**Exercise directions**
Scan the data for "mostly" and copy each matching line.

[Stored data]
--- --- ---
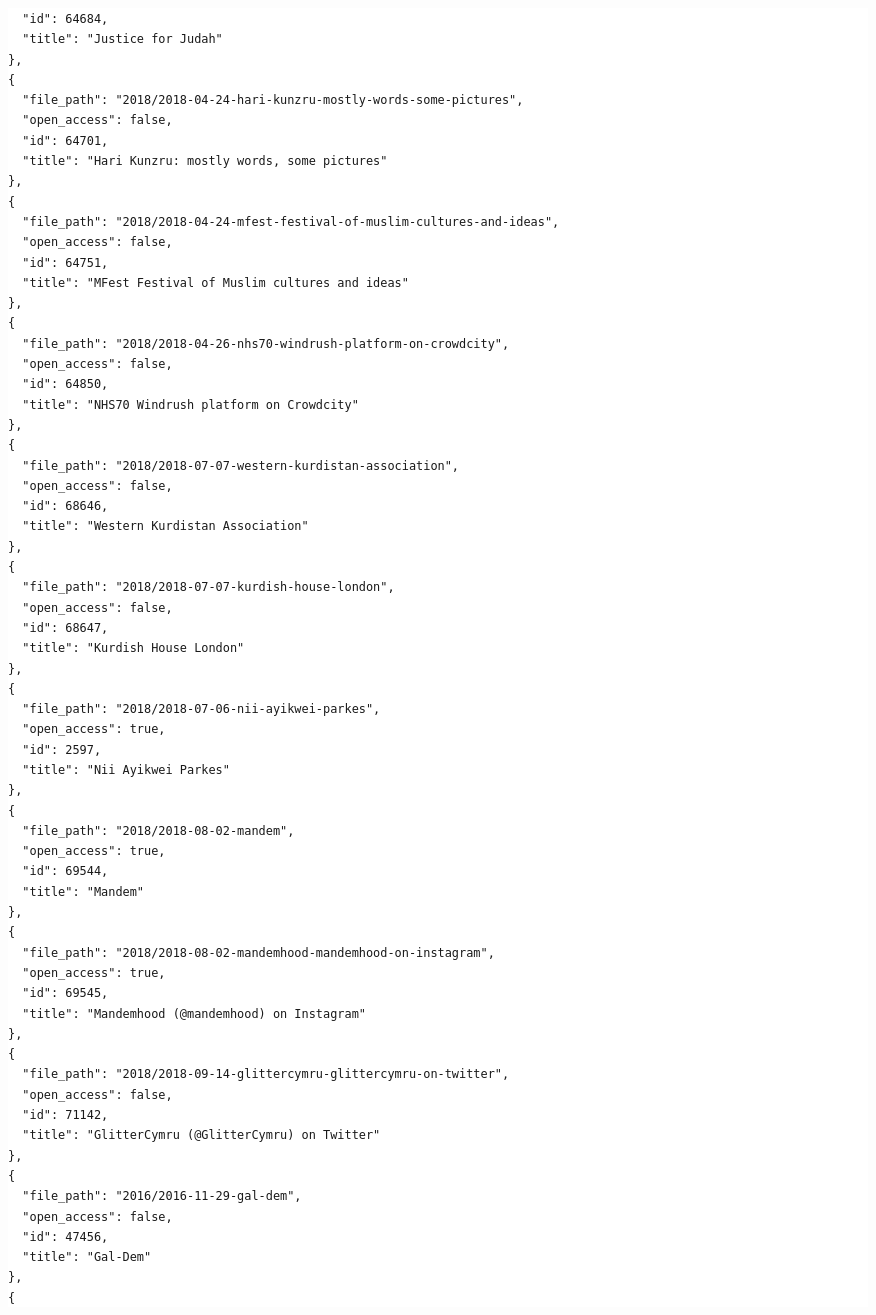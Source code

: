       "id": 64684, 
      "title": "Justice for Judah"
    }, 
    {
      "file_path": "2018/2018-04-24-hari-kunzru-mostly-words-some-pictures", 
      "open_access": false, 
      "id": 64701, 
      "title": "Hari Kunzru: mostly words, some pictures"
    }, 
    {
      "file_path": "2018/2018-04-24-mfest-festival-of-muslim-cultures-and-ideas", 
      "open_access": false, 
      "id": 64751, 
      "title": "MFest Festival of Muslim cultures and ideas"
    }, 
    {
      "file_path": "2018/2018-04-26-nhs70-windrush-platform-on-crowdcity", 
      "open_access": false, 
      "id": 64850, 
      "title": "NHS70 Windrush platform on Crowdcity"
    }, 
    {
      "file_path": "2018/2018-07-07-western-kurdistan-association", 
      "open_access": false, 
      "id": 68646, 
      "title": "Western Kurdistan Association"
    }, 
    {
      "file_path": "2018/2018-07-07-kurdish-house-london", 
      "open_access": false, 
      "id": 68647, 
      "title": "Kurdish House London"
    }, 
    {
      "file_path": "2018/2018-07-06-nii-ayikwei-parkes", 
      "open_access": true, 
      "id": 2597, 
      "title": "Nii Ayikwei Parkes"
    }, 
    {
      "file_path": "2018/2018-08-02-mandem", 
      "open_access": true, 
      "id": 69544, 
      "title": "Mandem"
    }, 
    {
      "file_path": "2018/2018-08-02-mandemhood-mandemhood-on-instagram", 
      "open_access": true, 
      "id": 69545, 
      "title": "Mandemhood (@mandemhood) on Instagram"
    }, 
    {
      "file_path": "2018/2018-09-14-glittercymru-glittercymru-on-twitter", 
      "open_access": false, 
      "id": 71142, 
      "title": "GlitterCymru (@GlitterCymru) on Twitter"
    }, 
    {
      "file_path": "2016/2016-11-29-gal-dem", 
      "open_access": false, 
      "id": 47456, 
      "title": "Gal-Dem"
    }, 
    {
--- --- ---
**Answer space**
      "file_path": "2018/2018-04-24-hari-kunzru-mostly-words-some-pictures", 
      "title": "Hari Kunzru: mostly words, some pictures"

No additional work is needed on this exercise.